“Recent Arrivals,” an exhibition at Hopkins Hall, displays works from 28 first-year graduate students from the art department at Ohio State.

“This show really does a great job at depicting the diversity in medium and style of our incoming graduates,” said John McCaughey, a graduate student in printmaking. “There is so much going on in the art world today and I think this show reflects that.”

McCaughey said the students from each department interact and help each other try new things from other areas of art.

“It’s been really fun meeting all of these artists and observing the graduates bouncing ideas off one another and crossing into other disciplines,” McCaughey said. “You see painters venturing into sculpture and vice-versa.”

Prudence Gill, the director and curator for the Hopkins Hall Gallery, echoed what McCaughey said about the artists working together.

“You may not be able to tell who’s in what program, because everybody works and cross-pollinates among all the different areas,” Gill said. “That’s one of the joys of what happens here.”

McCaughey is one of the artists featured in “Recent Arrivals.” He had two pieces that focused on easily found materials.

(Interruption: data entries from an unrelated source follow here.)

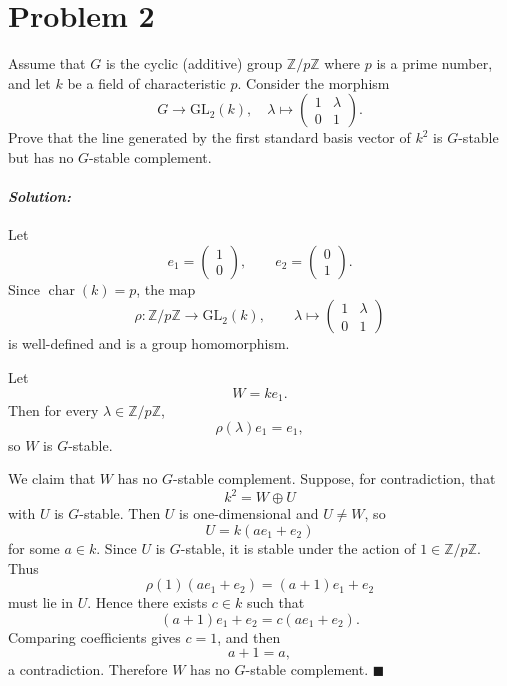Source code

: \documentclass[12pt, a4paper]{article}
\theoremstyle{remark}
\newenvironment{solution}
  {\paragraph{\textit{Solution:}}\par\medskip}
  {\hfill$\blacksquare$\vspace{0.1cm}}
\begin{document}
\section*{Problem 2}
Assume that $G$ is the cyclic (additive) group $\mathbb{Z}/p\mathbb{Z}$ where $p$ is a prime number, and let $k$ be a field of characteristic $p$. 
Consider the morphism
$$
G \to \mathrm{GL}_2(k), \quad \lambda \mapsto \begin{pmatrix} 1 & \lambda \\ 0 & 1 \end{pmatrix}.
$$
Prove that the line generated by the first standard basis vector of $k^2$ is $G$-stable but has no $G$-stable complement.
\begin{solution}
    Let
\[
e_1=\begin{pmatrix}1\\0\end{pmatrix},
\qquad
e_2=\begin{pmatrix}0\\1\end{pmatrix}.
\]
Since \(\operatorname{char}(k)=p\), the map
\[
\rho:\mathbb Z/p\mathbb Z\to \mathrm{GL}_2(k),
\qquad
\lambda\mapsto
\begin{pmatrix}
1&\lambda\\
0&1
\end{pmatrix}
\]
is well-defined and is a group homomorphism.

Let
\[
W=ke_1.
\]
Then for every \(\lambda\in \mathbb Z/p\mathbb Z\),
\[
\rho(\lambda)e_1=e_1,
\]
so \(W\) is \(G\)-stable.

We claim that \(W\) has no \(G\)-stable complement. Suppose, for contradiction, that
\[
k^2=W\oplus U
\]
with \(U\) is \(G\)-stable. Then \(U\) is one-dimensional and \(U\neq W\), so
\[
U=k(ae_1+e_2)
\]
for some \(a\in k\). Since \(U\) is \(G\)-stable, it is stable under the action of \(1\in \mathbb Z/p\mathbb Z\). Thus
\[
\rho(1)(ae_1+e_2)=(a+1)e_1+e_2
\]
must lie in \(U\). Hence there exists \(c\in k\) such that
\[
(a+1)e_1+e_2=c(ae_1+e_2).
\]
Comparing coefficients gives \(c=1\), and then
\[
a+1=a,
\]
a contradiction. Therefore \(W\) has no \(G\)-stable complement.
\end{solution}
\end{document}
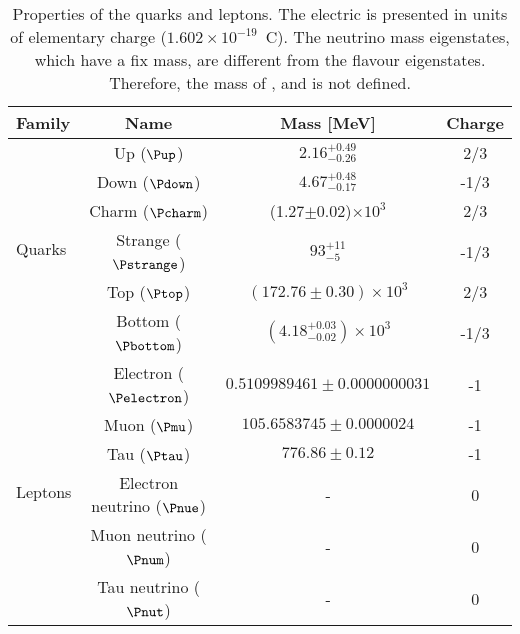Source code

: \begin{table}[]
\centering
\begin{tabular}{lccc}
\toprule
Family                   		& Name              			& Mass [MeV]								& Charge    \\ \midrule
\multirow{6}{*}{Quarks} 	& Up 	 ($\Pup$)                	& $2.16^{+0.49}_{-0.26}$    					& 2/3  \\
                         			& Down     ($\Pdown$)            	& $4.67^{+0.48}_{-0.17}$	 		    			& -1/3  \\
                         			& Charm 	 ($\Pcharm$)            	& (1.27$\pm$0.02)$\times 10^{3}$					& 2/3  \\
                         			& Strange  ($\Pstrange$)          	& $93^{+11}_{-5}$     				& -1/3 \\
                         			& Top  	 ($\Ptop$)              	& $(172.76\pm0.30)\times 10^{3}$     				& 2/3 \\
                         			& Bottom   ($\Pbottom$)          	& $(4.18^{+0.03}_{-0.02})\times 10^{3}$     			& -1/3 \\ \midrule
\multirow{6}{*}{Leptons} 	& Electron  ($\Pelectron$)        	& $0.5109989461\pm0.0000000031$    	& -1   \\
                         			& Muon      ($\Pmu$)		        	& $105.6583745\pm0.0000024$     		& -1   \\
                         			& Tau          ($\Ptau$)     		& $776.86\pm0.12$					& -1   \\
                         			& Electron neutrino ($\Pnue$) 	&	-	& 0\\
                         			& Muon neutrino     ($\Pnum$)	&     	-	 & 0    \\
                         			& Tau neutrino        ($\Pnut$)  	&     	-	 & 0    \\ \bottomrule
\end{tabular}
\caption{Properties of the quarks and leptons. The electric is presented in units 
of elementary charge ($1.602 \times10^{-19}$~C). The neutrino mass eigenstates, which have a fix mass, are 
different from the flavour eigenstates. Therefore, the mass of \Pnue, \Pnum and \Pnut is not defined.}
\label{tab:Chap1:FundamentalFermions}
\end{table}



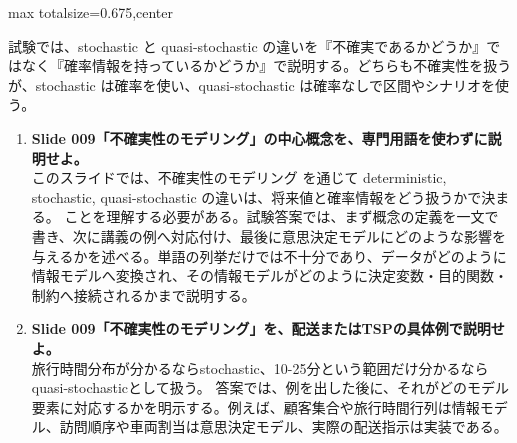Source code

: \begin{adjustbox}{max totalsize={\textwidth}{0.675\textheight},center}
\begin{minipage}{\textwidth}
\begin{minipage}[t]{0.485\textwidth}
試験では、stochastic と quasi-stochastic の違いを『不確実であるかどうか』ではなく『確率情報を持っているかどうか』で説明する。どちらも不確実性を扱うが、stochastic は確率を使い、quasi-stochastic は確率なしで区間やシナリオを使う。\par
{}
\begin{enumerate}
\item \textbf{Slide 009「不確実性のモデリング」の中心概念を、専門用語を使わずに説明せよ。}\\このスライドでは、不確実性のモデリング を通じて deterministic, stochastic, quasi-stochastic の違いは、将来値と確率情報をどう扱うかで決まる。 ことを理解する必要がある。試験答案では、まず概念の定義を一文で書き、次に講義の例へ対応付け、最後に意思決定モデルにどのような影響を与えるかを述べる。単語の列挙だけでは不十分であり、データがどのように情報モデルへ変換され、その情報モデルがどのように決定変数・目的関数・制約へ接続されるかまで説明する。
\item \textbf{Slide 009「不確実性のモデリング」を、配送またはTSPの具体例で説明せよ。}\\旅行時間分布が分かるならstochastic、10-25分という範囲だけ分かるならquasi-stochasticとして扱う。 答案では、例を出した後に、それがどのモデル要素に対応するかを明示する。例えば、顧客集合や旅行時間行列は情報モデル、訪問順序や車両割当は意思決定モデル、実際の配送指示は実装である。
\end{enumerate}
\end{minipage}
\end{minipage}
\end{adjustbox}

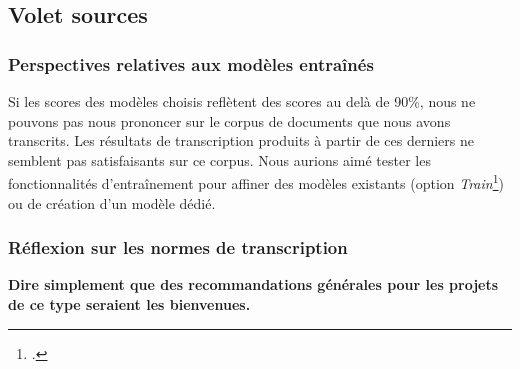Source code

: \documentclass{article}
\begin{document}
	\subsection{Volet sources}
	\subsubsection{Perspectives relatives aux modèles entraînés}
	Si les scores des modèles choisis reflètent des scores au delà de 90\%, nous ne pouvons pas nous prononcer sur le corpus de documents que nous avons transcrits. Les résultats de transcription produits à partir de ces derniers ne semblent pas satisfaisants sur ce corpus. Nous aurions aimé tester les fonctionnalités d'entraînement pour affiner des modèles existants (option \textit{Train}\footcite[au sujet de l'entraînement, voir le point 1.7]{chaguePrendreMainEScriptorium}) ou de création d'un modèle dédié.
	\subsubsection{Réflexion sur les normes de transcription}
	\textbf{Dire simplement que des recommandations générales pour les projets de ce type seraient les bienvenues.}
	
	\printglossaries
	
	\printbibheading
	
	\printbibliography[heading=subbibliography,title=Projets et ressources,keyword=projets]
	
	\printbibliography[heading=subbibliography,title=Notices,keyword=notices]
	
	\printbibliography[heading=subbibliography,title=Études,keyword=autres]
	
\end{document}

“The process of construction and deconstruction of an environment is the inspiration for my current work,” McCaughey said in his statement accompanying the piece. “What interests me most about graffiti is not just the beauty and risk involved, but what happens after the vandalism takes place in terms of removal and/or deterioration.”

He works his surroundings into his paintings and prints.

“Whether I’m walking down an alleyway or reading the words on the bathroom stall, it all somehow makes its way into my paintings,” McCaughey said.

For the painting in the exhibition he used latex paint, wallpaper, newspaper, spray paint and other biodegradable materials. He said it made more sense to use materials that were more readily available to him, rather than fancy textiles.

Artist Nathaniel Hartman made an audio piece. He is a classically trained percussionist and is in the master of fine arts program at OSU.

In his piece “Elevated,” he sealed a siren inside a vacuum chamber to negate sound.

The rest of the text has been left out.